NOTEApril 2020

Activation Functions

Published · 15 Apr 2020 Topics · deep-learning, theory

Activation functions are the mathematical “gates” that decide whether a neuron should fire or stay dormant. They introduce non-linearity into a neural network, allowing it to learn complex, non-linear relationships in data.

Sigmoid

Range: $[0, 1]$
Pros: Clear probabilistic interpretation.
Cons:
- Saturating Gradients: For large positive or negative inputs, the gradient is almost zero, leading to the vanishing gradient problem.
- Output not Zero-Centered: This causes the gradient updates to zip-zag during backpropagation, making training slower.
- Compute-Intensive: exp() is relatively slow compared to linear operations.

Tanh (Hyperbolic Tangent)

Range: $[-1, 1]$
Pros:
- Zero-Centered: Resolves the output centering issue found in Sigmoid.
Cons:
- Saturating Gradients: Still suffers from the vanishing gradient problem in the extreme regions.

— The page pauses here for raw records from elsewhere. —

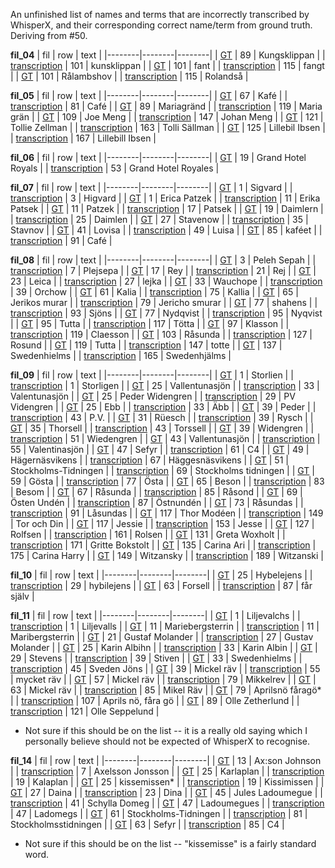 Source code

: An unfinished list of names and terms that are incorrectly transcribed by WhisperX, and their corresponding correct name/term from ground truth. Deriving from #50.

**fil_04**
| fil | row | text |
|--------|--------|--------|
| [GT](https://github.com/Modern36/filmarkivet_whisperx_and_wav2vec2/blob/main/data/ground_truth/fil_04.txt#L89) | 89 | Kungsklippan |
| [transcription](https://github.com/Modern36/filmarkivet_whisperx_and_wav2vec2/blob/main/data/txt_output/data/txt_output/fil_04.txt#L101) | 101 | kunsklippan |
| [GT](https://github.com/Modern36/filmarkivet_whisperx_and_wav2vec2/blob/main/data/ground_truth/fil_04.txt#L101) | 101 | fant |
| [transcription](https://github.com/Modern36/filmarkivet_whisperx_and_wav2vec2/blob/main/data/txt_output/data/txt_output/fil_04.txt#L115) | 115 | fangt |
| [GT](https://github.com/Modern36/filmarkivet_whisperx_and_wav2vec2/blob/main/data/ground_truth/fil_04.txt#L101) | 101 | Rålambshov |
| [transcription](https://github.com/Modern36/filmarkivet_whisperx_and_wav2vec2/blob/main/data/txt_output/data/txt_output/fil_04.txt#L115) | 115 | Rolandså |


**fil_05**
| fil | row | text |
|--------|--------|--------|
| [GT](https://github.com/Modern36/filmarkivet_whisperx_and_wav2vec2/blob/main/data/ground_truth/fil_05.txt#L67) | 67 | Kafé |
| [transcription](https://github.com/Modern36/filmarkivet_whisperx_and_wav2vec2/blob/main/data/txt_output/fil_05.txt#L81) | 81 | Café |
| [GT](https://github.com/Modern36/filmarkivet_whisperx_and_wav2vec2/blob/main/data/ground_truth/fil_05.txt#L89) | 89 | Mariagränd |
| [transcription](https://github.com/Modern36/filmarkivet_whisperx_and_wav2vec2/blob/main/data/txt_output/fil_05.txt#L119) | 119 | Maria grän |
| [GT](https://github.com/Modern36/filmarkivet_whisperx_and_wav2vec2/blob/main/data/ground_truth/fil_05.txt#L109) | 109 | Joe Meng |
| [transcription](https://github.com/Modern36/filmarkivet_whisperx_and_wav2vec2/blob/main/data/txt_output/fil_05.txt#L147) | 147 | Johan Meng |
| [GT](https://github.com/Modern36/filmarkivet_whisperx_and_wav2vec2/blob/main/data/ground_truth/fil_05.txt#L121) | 121 | Tollie Zellman |
| [transcription](https://github.com/Modern36/filmarkivet_whisperx_and_wav2vec2/blob/main/data/txt_output/fil_05.txt#L163) | 163 | Tolli Sällman |
| [GT](https://github.com/Modern36/filmarkivet_whisperx_and_wav2vec2/blob/main/data/ground_truth/fil_05.txt#L125) | 125 | Lillebil Ibsen |
| [transcription](https://github.com/Modern36/filmarkivet_whisperx_and_wav2vec2/blob/main/data/txt_output/fil_05.txt#L167) | 167 | Lillebill Ibsen |


**fil_06**
| fil | row | text |
|--------|--------|--------|
| [GT](https://github.com/Modern36/filmarkivet_whisperx_and_wav2vec2/blob/main/data/ground_truth/fil_06.txt#L19) | 19 | Grand Hotel Royals |
| [transcription](https://github.com/Modern36/filmarkivet_whisperx_and_wav2vec2/blob/main/data/txt_output/data/txt_output/fil_06.txt#L53) | 53 | Grand Hotel Royales |


**fil_07**
| fil | row | text |
|--------|--------|--------|
| [GT](https://github.com/Modern36/filmarkivet_whisperx_and_wav2vec2/blob/main/data/ground_truth/fil_07.txt#L1) | 1 | Sigvard |
| [transcription](https://github.com/Modern36/filmarkivet_whisperx_and_wav2vec2/blob/main/data/txt_output/data/txt_output/fil_07.txt#L3) | 3 | Higvard |
| [GT](https://github.com/Modern36/filmarkivet_whisperx_and_wav2vec2/blob/main/data/ground_truth/fil_07.txt#L1) | 1 | Erica Patzek |
| [transcription](https://github.com/Modern36/filmarkivet_whisperx_and_wav2vec2/blob/main/data/txt_output/data/txt_output/fil_07.txt#L3) | 11 | Erika Patsek |
| [GT](https://github.com/Modern36/filmarkivet_whisperx_and_wav2vec2/blob/main/data/ground_truth/fil_07.txt#L11) | 11 | Patzek |
| [transcription](https://github.com/Modern36/filmarkivet_whisperx_and_wav2vec2/blob/main/data/txt_output/data/txt_output/fil_07.txt#L17) | 17 | Patsek |
| [GT](https://github.com/Modern36/filmarkivet_whisperx_and_wav2vec2/blob/main/data/ground_truth/fil_07.txt#L19) | 19 | Daimlern |
| [transcription](https://github.com/Modern36/filmarkivet_whisperx_and_wav2vec2/blob/main/data/txt_output/data/txt_output/fil_07.txt#L25) | 25 | Daimlen |
| [GT](https://github.com/Modern36/filmarkivet_whisperx_and_wav2vec2/blob/main/data/ground_truth/fil_07.txt#L27) | 27 | Stavenow |
| [transcription](https://github.com/Modern36/filmarkivet_whisperx_and_wav2vec2/blob/main/data/txt_output/data/txt_output/fil_07.txt#L35) | 35 | Stavnov |
| [GT](https://github.com/Modern36/filmarkivet_whisperx_and_wav2vec2/blob/main/data/ground_truth/fil_07.txt#L41) | 41 | Lovisa |
| [transcription](https://github.com/Modern36/filmarkivet_whisperx_and_wav2vec2/blob/main/data/txt_output/data/txt_output/fil_07.txt#L49) | 49 | Luisa |
| [GT](https://github.com/Modern36/filmarkivet_whisperx_and_wav2vec2/blob/main/data/ground_truth/fil_07.txt#L85) | 85 | kaféet |
| [transcription](https://github.com/Modern36/filmarkivet_whisperx_and_wav2vec2/blob/main/data/txt_output/data/txt_output/fil_07.txt#L91) | 91 | Café |


**fil_08**
| fil | row | text |
|--------|--------|--------|
| [GT](https://github.com/Modern36/filmarkivet_whisperx_and_wav2vec2/blob/main/data/ground_truth/fil_08.txt#L3) | 3 | Peleh Sepah |
| [transcription](https://github.com/Modern36/filmarkivet_whisperx_and_wav2vec2/blob/main/data/txt_output/data/txt_output/fil_08.txt#L7) | 7 | Plejsepa |
| [GT](https://github.com/Modern36/filmarkivet_whisperx_and_wav2vec2/blob/main/data/ground_truth/fil_08.txt#L17) | 17 | Rey |
| [transcription](https://github.com/Modern36/filmarkivet_whisperx_and_wav2vec2/blob/main/data/txt_output/data/txt_output/fil_08.txt#21) | 21 | Rej |
| [GT](https://github.com/Modern36/filmarkivet_whisperx_and_wav2vec2/blob/main/data/ground_truth/fil_08.txt#L23) | 23 | Leica |
| [transcription](https://github.com/Modern36/filmarkivet_whisperx_and_wav2vec2/blob/main/data/txt_output/data/txt_output/fil_08.txt#27) | 27 | lejka |
| [GT](https://github.com/Modern36/filmarkivet_whisperx_and_wav2vec2/blob/main/data/ground_truth/fil_08.txt#L33) | 33 | Wauchope |
| [transcription](https://github.com/Modern36/filmarkivet_whisperx_and_wav2vec2/blob/main/data/txt_output/data/txt_output/fil_08.txt#39) | 39 | Orchow |
| [GT](https://github.com/Modern36/filmarkivet_whisperx_and_wav2vec2/blob/main/data/ground_truth/fil_08.txt#L61) | 61 | Kalia |
| [transcription](https://github.com/Modern36/filmarkivet_whisperx_and_wav2vec2/blob/main/data/txt_output/data/txt_output/fil_08.txt#L75) | 75 | Kallia |
| [GT](https://github.com/Modern36/filmarkivet_whisperx_and_wav2vec2/blob/main/data/ground_truth/fil_08.txt#L65) | 65 | Jerikos murar |
| [transcription](https://github.com/Modern36/filmarkivet_whisperx_and_wav2vec2/blob/main/data/txt_output/data/txt_output/fil_08.txt#L79) | 79 | Jericho smurar |
| [GT](https://github.com/Modern36/filmarkivet_whisperx_and_wav2vec2/blob/main/data/ground_truth/fil_08.txt#L77) | 77 | shahens |
| [transcription](https://github.com/Modern36/filmarkivet_whisperx_and_wav2vec2/blob/main/data/txt_output/data/txt_output/fil_08.txt#L93) | 93 | Sjöns |
| [GT](https://github.com/Modern36/filmarkivet_whisperx_and_wav2vec2/blob/main/data/ground_truth/fil_08.txt#L77) | 77 | Nydqvist |
| [transcription](https://github.com/Modern36/filmarkivet_whisperx_and_wav2vec2/blob/main/data/txt_output/data/txt_output/fil_08.txt#L95) | 95 | Nyqvist |
| [GT](https://github.com/Modern36/filmarkivet_whisperx_and_wav2vec2/blob/main/data/ground_truth/fil_08.txt#L95) | 95 | Tutta |
| [transcription](https://github.com/Modern36/filmarkivet_whisperx_and_wav2vec2/blob/main/data/txt_output/data/txt_output/fil_08.txt#L117) | 117 | Tötta |
| [GT](https://github.com/Modern36/filmarkivet_whisperx_and_wav2vec2/blob/main/data/ground_truth/fil_08.txt#L97) | 97 | Klasson |
| [transcription](https://github.com/Modern36/filmarkivet_whisperx_and_wav2vec2/blob/main/data/txt_output/data/txt_output/fil_08.txt#L119) | 119 | Claesson |
| [GT](https://github.com/Modern36/filmarkivet_whisperx_and_wav2vec2/blob/main/data/ground_truth/fil_08.txt#L103) | 103 | Råsunda |
| [transcription](https://github.com/Modern36/filmarkivet_whisperx_and_wav2vec2/blob/main/data/txt_output/data/txt_output/fil_08.txt#L127) | 127 | Rosund |
| [GT](https://github.com/Modern36/filmarkivet_whisperx_and_wav2vec2/blob/main/data/ground_truth/fil_08.txt#L119) | 119 | Tutta |
| [transcription](https://github.com/Modern36/filmarkivet_whisperx_and_wav2vec2/blob/main/data/txt_output/data/txt_output/fil_08.txt#L147) | 147 | totte |
| [GT](https://github.com/Modern36/filmarkivet_whisperx_and_wav2vec2/blob/main/data/ground_truth/fil_08.txt#L137) | 137 | Swedenhielms |
| [transcription](https://github.com/Modern36/filmarkivet_whisperx_and_wav2vec2/blob/main/data/txt_output/data/txt_output/fil_08.txt#L165) | 165 | Swedenhjälms |


**fil_09**
| fil | row | text |
|--------|--------|--------|
| [GT](https://github.com/Modern36/filmarkivet_whisperx_and_wav2vec2/blob/main/data/ground_truth/fil_09.txt#L1) | 1 | Storlien |
| [transcription](https://github.com/Modern36/filmarkivet_whisperx_and_wav2vec2/blob/main/data/txt_output/data/txt_output/fil_09.txt#L1) | 1 | Storligen |
| [GT](https://github.com/Modern36/filmarkivet_whisperx_and_wav2vec2/blob/main/data/ground_truth/fil_09.txt#L25) | 25 | Vallentunasjön |
| [transcription](https://github.com/Modern36/filmarkivet_whisperx_and_wav2vec2/blob/main/data/txt_output/data/txt_output/fil_09.txt#L33) | 33 | Valentunasjön |
| [GT](https://github.com/Modern36/filmarkivet_whisperx_and_wav2vec2/blob/main/data/ground_truth/fil_09.txt#L25) | 25 | Peder Widengren |
| [transcription](https://github.com/Modern36/filmarkivet_whisperx_and_wav2vec2/blob/main/data/txt_output/data/txt_output/fil_09.txt#L29) | 29 | PV Videngren |
| [GT](https://github.com/Modern36/filmarkivet_whisperx_and_wav2vec2/blob/main/data/ground_truth/fil_09.txt#L25) | 25 | Ebb |
| [transcription](https://github.com/Modern36/filmarkivet_whisperx_and_wav2vec2/blob/main/data/txt_output/data/txt_output/fil_09.txt#L33) | 33 | Äbb |
| [GT](https://github.com/Modern36/filmarkivet_whisperx_and_wav2vec2/blob/main/data/ground_truth/fil_09.txt#L39) | 39 | Peder |
| [transcription](https://github.com/Modern36/filmarkivet_whisperx_and_wav2vec2/blob/main/data/txt_output/data/txt_output/fil_09.txt#L43) | 43 | P.V. |
| [GT](https://github.com/Modern36/filmarkivet_whisperx_and_wav2vec2/blob/main/data/ground_truth/fil_09.txt#L31) | 31 | Rüesch |
| [transcription](https://github.com/Modern36/filmarkivet_whisperx_and_wav2vec2/blob/main/data/txt_output/data/txt_output/fil_09.txt#L39) | 39 | Rysch |
| [GT](https://github.com/Modern36/filmarkivet_whisperx_and_wav2vec2/blob/main/data/ground_truth/fil_09.txt#L35) | 35 | Thorsell |
| [transcription](https://github.com/Modern36/filmarkivet_whisperx_and_wav2vec2/blob/main/data/txt_output/data/txt_output/fil_09.txt#L43) | 43 | Torssell |
| [GT](https://github.com/Modern36/filmarkivet_whisperx_and_wav2vec2/blob/main/data/ground_truth/fil_09.txt#L39) | 39 | Widengren |
| [transcription](https://github.com/Modern36/filmarkivet_whisperx_and_wav2vec2/blob/main/data/txt_output/data/txt_output/fil_09.txt#L51) | 51 | Wiedengren |
| [GT](https://github.com/Modern36/filmarkivet_whisperx_and_wav2vec2/blob/main/data/ground_truth/fil_09.txt#L43) | 43 | Vallentunasjön |
| [transcription](https://github.com/Modern36/filmarkivet_whisperx_and_wav2vec2/blob/main/data/txt_output/data/txt_output/fil_09.txt#L55) | 55 | Valentinasjön |
| [GT](https://github.com/Modern36/filmarkivet_whisperx_and_wav2vec2/blob/main/data/ground_truth/fil_09.txt#L47) | 47 | Sefyr |
| [transcription](https://github.com/Modern36/filmarkivet_whisperx_and_wav2vec2/blob/main/data/txt_output/data/txt_output/fil_09.txt#L61) | 61 | C4 |
| [GT](https://github.com/Modern36/filmarkivet_whisperx_and_wav2vec2/blob/main/data/ground_truth/fil_09.txt#L49) | 49 | Hägernäsvikens |
| [transcription](https://github.com/Modern36/filmarkivet_whisperx_and_wav2vec2/blob/main/data/txt_output/data/txt_output/fil_09.txt#L67) | 67 | Häggesnäsvikens |
| [GT](https://github.com/Modern36/filmarkivet_whisperx_and_wav2vec2/blob/main/data/ground_truth/fil_09.txt#L51) | 51 | Stockholms-Tidningen |
| [transcription](https://github.com/Modern36/filmarkivet_whisperx_and_wav2vec2/blob/main/data/txt_output/data/txt_output/fil_09.txt#L69) | 69 | Stockholms tidningen |
| [GT](https://github.com/Modern36/filmarkivet_whisperx_and_wav2vec2/blob/main/data/ground_truth/fil_09.txt#L59) | 59 | Gösta |
| [transcription](https://github.com/Modern36/filmarkivet_whisperx_and_wav2vec2/blob/main/data/txt_output/data/txt_output/fil_09.txt#L77) | 77 | Östa |
| [GT](https://github.com/Modern36/filmarkivet_whisperx_and_wav2vec2/blob/main/data/ground_truth/fil_09.txt#L65) | 65 | Beson |
| [transcription](https://github.com/Modern36/filmarkivet_whisperx_and_wav2vec2/blob/main/data/txt_output/data/txt_output/fil_09.txt#L83) | 83 | Besom |
| [GT](https://github.com/Modern36/filmarkivet_whisperx_and_wav2vec2/blob/main/data/ground_truth/fil_09.txt#L67) | 67 | Råsunda |
| [transcription](https://github.com/Modern36/filmarkivet_whisperx_and_wav2vec2/blob/main/data/txt_output/data/txt_output/fil_09.txt#L85) | 85 | Råsond |
| [GT](https://github.com/Modern36/filmarkivet_whisperx_and_wav2vec2/blob/main/data/ground_truth/fil_09.txt#L69) | 69 | Östen Undén |
| [transcription](https://github.com/Modern36/filmarkivet_whisperx_and_wav2vec2/blob/main/data/txt_output/data/txt_output/fil_09.txt#L87) | 87 | Östnundén |
| [GT](https://github.com/Modern36/filmarkivet_whisperx_and_wav2vec2/blob/main/data/ground_truth/fil_09.txt#L73) | 73 | Råsundas |
| [transcription](https://github.com/Modern36/filmarkivet_whisperx_and_wav2vec2/blob/main/data/txt_output/data/txt_output/fil_09.txt#L91) | 91 | Låsundas |
| [GT](https://github.com/Modern36/filmarkivet_whisperx_and_wav2vec2/blob/main/data/ground_truth/fil_09.txt#L117) | 117 | Thor Modéen |
| [transcription](https://github.com/Modern36/filmarkivet_whisperx_and_wav2vec2/blob/main/data/txt_output/data/txt_output/fil_09.txt#L149) | 149 | Tor och Din |
| [GT](https://github.com/Modern36/filmarkivet_whisperx_and_wav2vec2/blob/main/data/ground_truth/fil_09.txt#L117) | 117 | Jessie |
| [transcription](https://github.com/Modern36/filmarkivet_whisperx_and_wav2vec2/blob/main/data/txt_output/data/txt_output/fil_09.txt#L153) | 153 | Jesse |
| [GT](https://github.com/Modern36/filmarkivet_whisperx_and_wav2vec2/blob/main/data/ground_truth/fil_09.txt#L127) | 127 | Rolfsen |
| [transcription](https://github.com/Modern36/filmarkivet_whisperx_and_wav2vec2/blob/main/data/txt_output/data/txt_output/fil_09.txt#L161) | 161 | Rolsen |
| [GT](https://github.com/Modern36/filmarkivet_whisperx_and_wav2vec2/blob/main/data/ground_truth/fil_09.txt#L131) | 131 | Greta Woxholt |
| [transcription](https://github.com/Modern36/filmarkivet_whisperx_and_wav2vec2/blob/main/data/txt_output/data/txt_output/fil_09.txt#L171) | 171 | Gritte Bokstolt |
| [GT](https://github.com/Modern36/filmarkivet_whisperx_and_wav2vec2/blob/main/data/ground_truth/fil_09.txt#L135) | 135 | Carina Ari |
| [transcription](https://github.com/Modern36/filmarkivet_whisperx_and_wav2vec2/blob/main/data/txt_output/data/txt_output/fil_09.txt#L175) | 175 | Carina Harry |
| [GT](https://github.com/Modern36/filmarkivet_whisperx_and_wav2vec2/blob/main/data/ground_truth/fil_09.txt#L149) | 149 | Witzansky |
| [transcription](https://github.com/Modern36/filmarkivet_whisperx_and_wav2vec2/blob/main/data/txt_output/data/txt_output/fil_09.txt#L189) | 189 | Witzanski |


**fil_10**
| fil | row | text |
|--------|--------|--------|
| [GT](https://github.com/Modern36/filmarkivet_whisperx_and_wav2vec2/blob/main/data/ground_truth/fil_10.txt#L25) | 25 | Hybelejens |
| [transcription](https://github.com/Modern36/filmarkivet_whisperx_and_wav2vec2/blob/main/data/txt_output/data/txt_output/fil_10.txt#L29) | 29 | hybilejens |
| [GT](https://github.com/Modern36/filmarkivet_whisperx_and_wav2vec2/blob/main/data/ground_truth/fil_10.txt#L63) | 63 | Forsell |
| [transcription](https://github.com/Modern36/filmarkivet_whisperx_and_wav2vec2/blob/main/data/txt_output/data/txt_output/fil_10.txt#L87) | 87 | får själv |


**fil_11**
| fil | row | text |
|--------|--------|--------|
| [GT](https://github.com/Modern36/filmarkivet_whisperx_and_wav2vec2/blob/main/data/ground_truth/fil_11.txt#L1) | 1 | Liljevalchs |
| [transcription](https://github.com/Modern36/filmarkivet_whisperx_and_wav2vec2/blob/main/data/txt_output/data/txt_output/fil_11.txt#L1) | 1 | Liljevalls |
| [GT](https://github.com/Modern36/filmarkivet_whisperx_and_wav2vec2/blob/main/data/ground_truth/fil_11.txt#L11) | 11 | Mariebergsterrin |
| [transcription](https://github.com/Modern36/filmarkivet_whisperx_and_wav2vec2/blob/main/data/txt_output/data/txt_output/fil_11.txt#L11) | 11 | Maribergsterrin |
| [GT](https://github.com/Modern36/filmarkivet_whisperx_and_wav2vec2/blob/main/data/ground_truth/fil_11.txt#L21) | 21 | Gustaf Molander |
| [transcription](https://github.com/Modern36/filmarkivet_whisperx_and_wav2vec2/blob/main/data/txt_output/data/txt_output/fil_11.txt#L27) | 27 | Gustav Molander |
| [GT](https://github.com/Modern36/filmarkivet_whisperx_and_wav2vec2/blob/main/data/ground_truth/fil_11.txt#L25) | 25 | Karin Albihn |
| [transcription](https://github.com/Modern36/filmarkivet_whisperx_and_wav2vec2/blob/main/data/txt_output/data/txt_output/fil_11.txt#L33) | 33 | Karin Albin |
| [GT](https://github.com/Modern36/filmarkivet_whisperx_and_wav2vec2/blob/main/data/ground_truth/fil_11.txt#L29) | 29 | Stevens |
| [transcription](https://github.com/Modern36/filmarkivet_whisperx_and_wav2vec2/blob/main/data/txt_output/data/txt_output/fil_11.txt#L39) | 39 | Stiven |
| [GT](https://github.com/Modern36/filmarkivet_whisperx_and_wav2vec2/blob/main/data/ground_truth/fil_11.txt#L33) | 33 | Swedenhielms |
| [transcription](https://github.com/Modern36/filmarkivet_whisperx_and_wav2vec2/blob/main/data/txt_output/data/txt_output/fil_11.txt#L45) | 45 | Sveden Jöns |
| [GT](https://github.com/Modern36/filmarkivet_whisperx_and_wav2vec2/blob/main/data/ground_truth/fil_11.txt#L39) | 39 | Mickel räv |
| [transcription](https://github.com/Modern36/filmarkivet_whisperx_and_wav2vec2/blob/main/data/txt_output/data/txt_output/fil_11.txt#L55) | 55 | mycket räv |
| [GT](https://github.com/Modern36/filmarkivet_whisperx_and_wav2vec2/blob/main/data/ground_truth/fil_11.txt#L57) | 57 | Mickel räv |
| [transcription](https://github.com/Modern36/filmarkivet_whisperx_and_wav2vec2/blob/main/data/txt_output/data/txt_output/fil_11.txt#L79) | 79 | Mikkelrev |
| [GT](https://github.com/Modern36/filmarkivet_whisperx_and_wav2vec2/blob/main/data/ground_truth/fil_11.txt#L63) | 63 | Mickel räv |
| [transcription](https://github.com/Modern36/filmarkivet_whisperx_and_wav2vec2/blob/main/data/txt_output/data/txt_output/fil_11.txt#L85) | 85 | Mikel Räv |
| [GT](https://github.com/Modern36/filmarkivet_whisperx_and_wav2vec2/blob/main/data/ground_truth/fil_11.txt#L79) | 79 | Aprilsnö fåragö* |
| [transcription](https://github.com/Modern36/filmarkivet_whisperx_and_wav2vec2/blob/main/data/txt_output/data/txt_output/fil_11.txt#L107) | 107 | Aprils nö, fåra gö |
| [GT](https://github.com/Modern36/filmarkivet_whisperx_and_wav2vec2/blob/main/data/ground_truth/fil_11.txt#L89) | 89 | Olle Zetherlund |
| [transcription](https://github.com/Modern36/filmarkivet_whisperx_and_wav2vec2/blob/main/data/txt_output/data/txt_output/fil_11.txt#L121) | 121 | Olle Seppelund |

* Not sure if this should be on the list -- it is a really old saying which I personally believe should not be expected of WhisperX to recognise.


**fil_14**
| fil | row | text |
|--------|--------|--------|
| [GT](https://github.com/Modern36/filmarkivet_whisperx_and_wav2vec2/blob/main/data/ground_truth/fil_14.txt#L13) | 13 | Ax:son Johnson |
| [transcription](https://github.com/Modern36/filmarkivet_whisperx_and_wav2vec2/blob/main/data/txt_output/data/txt_output/fil_14.txt#L7) | 7 | Axelsson Jonsson |
| [GT](https://github.com/Modern36/filmarkivet_whisperx_and_wav2vec2/blob/main/data/ground_truth/fil_14.txt#L25) | 25 | Karlaplan |
| [transcription](https://github.com/Modern36/filmarkivet_whisperx_and_wav2vec2/blob/main/data/txt_output/data/txt_output/fil_14.txt#L19) | 19 | Kalaplan |
| [GT](https://github.com/Modern36/filmarkivet_whisperx_and_wav2vec2/blob/main/data/ground_truth/fil_14.txt#L25) | 25 | kissemissen* |
| [transcription](https://github.com/Modern36/filmarkivet_whisperx_and_wav2vec2/blob/main/data/txt_output/data/txt_output/fil_14.txt#L19) | 19 | Kissimissen |
| [GT](https://github.com/Modern36/filmarkivet_whisperx_and_wav2vec2/blob/main/data/ground_truth/fil_14.txt#L27) | 27 | Daina |
| [transcription](https://github.com/Modern36/filmarkivet_whisperx_and_wav2vec2/blob/main/data/txt_output/data/txt_output/fil_14.txt#L23) | 23 | Dina |
| [GT](https://github.com/Modern36/filmarkivet_whisperx_and_wav2vec2/blob/main/data/ground_truth/fil_14.txt#L45) | 45 | Jules Ladoumegue |
| [transcription](https://github.com/Modern36/filmarkivet_whisperx_and_wav2vec2/blob/main/data/txt_output/data/txt_output/fil_14.txt#L41) | 41 | Schylla Domeg |
| [GT](https://github.com/Modern36/filmarkivet_whisperx_and_wav2vec2/blob/main/data/ground_truth/fil_14.txt#L47) | 47 | Ladoumegues |
| [transcription](https://github.com/Modern36/filmarkivet_whisperx_and_wav2vec2/blob/main/data/txt_output/data/txt_output/fil_14.txt#L47) | 47 | Ladomegs |
| [GT](https://github.com/Modern36/filmarkivet_whisperx_and_wav2vec2/blob/main/data/ground_truth/fil_14.txt#L61) | 61 | Stockholms-Tidningen |
| [transcription](https://github.com/Modern36/filmarkivet_whisperx_and_wav2vec2/blob/main/data/txt_output/data/txt_output/fil_14.txt#L81) | 81 | Stockholmsstidningen |
| [GT](https://github.com/Modern36/filmarkivet_whisperx_and_wav2vec2/blob/main/data/ground_truth/fil_14.txt#L63) | 63 | Sefyr |
| [transcription](https://github.com/Modern36/filmarkivet_whisperx_and_wav2vec2/blob/main/data/txt_output/data/txt_output/fil_14.txt#L85) | 85 | C4 |

* Not sure if this should be on the list -- "kissemisse" is a fairly standard word.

ReLU (Rectified Linear Unit)

Range: $[0, \infty)$
Formula: $f(x) = \max(0, x)$
Pros:
- Does Not Saturate: Gradients are constant ($1.0$) in the positive region.
- Very Fast: Only requires a simple thresholding operation.
- Sparsity: Promotes sparse activations (some neurons stay inactive).
Cons:
- Dead ReLU Problem: If a large gradient flows through a ReLU neuron such that the weight update causes it to never activate again, the neuron is effectively “dead” and provides zero gradient to downstream layers.

Leaky ReLU

Range: $(-\infty, \infty)$
Formula: $f(x) = \max(\alpha x, x)$ where $\alpha$ is a small constant (e.g., 0.01).
Pros: Solves the “Dead ReLU” problem by ensuring a small, non-zero gradient even for negative inputs.

ELU (Exponential Linear Unit)

Range: $(-\alpha, \infty)$
Pros:
- All benefits of ReLU and Leaky ReLU.
- Has a smoother output that is closer to zero-centered than ReLU.

Modern Functions: Swish and GELU

Swish: $f(x) = x \cdot \sigma(\beta x)$. Developed by Google, it’s a smooth, non-monotonic function that has been shown to outperform ReLU in many deep networks.
GELU (Gaussian Error Linear Unit): $f(x) = x\Phi(x)$. This is the standard in modern Transformer architectures (like GPT and BERT). It weights the input by its probability under a Gaussian distribution.

Which one should I use?

Always start with ReLU. It’s the standard for a reason: it’s fast and effective.
If you have “Dead Neurons”: Try Leaky ReLU or ELU.
For Transformers and SOTA LLMs: Use GELU or Swish.
Never use Sigmoid or Tanh in hidden layers unless you have a very specific reason. Save them for output layers (Sigmoid for binary classification, Tanh for GANs).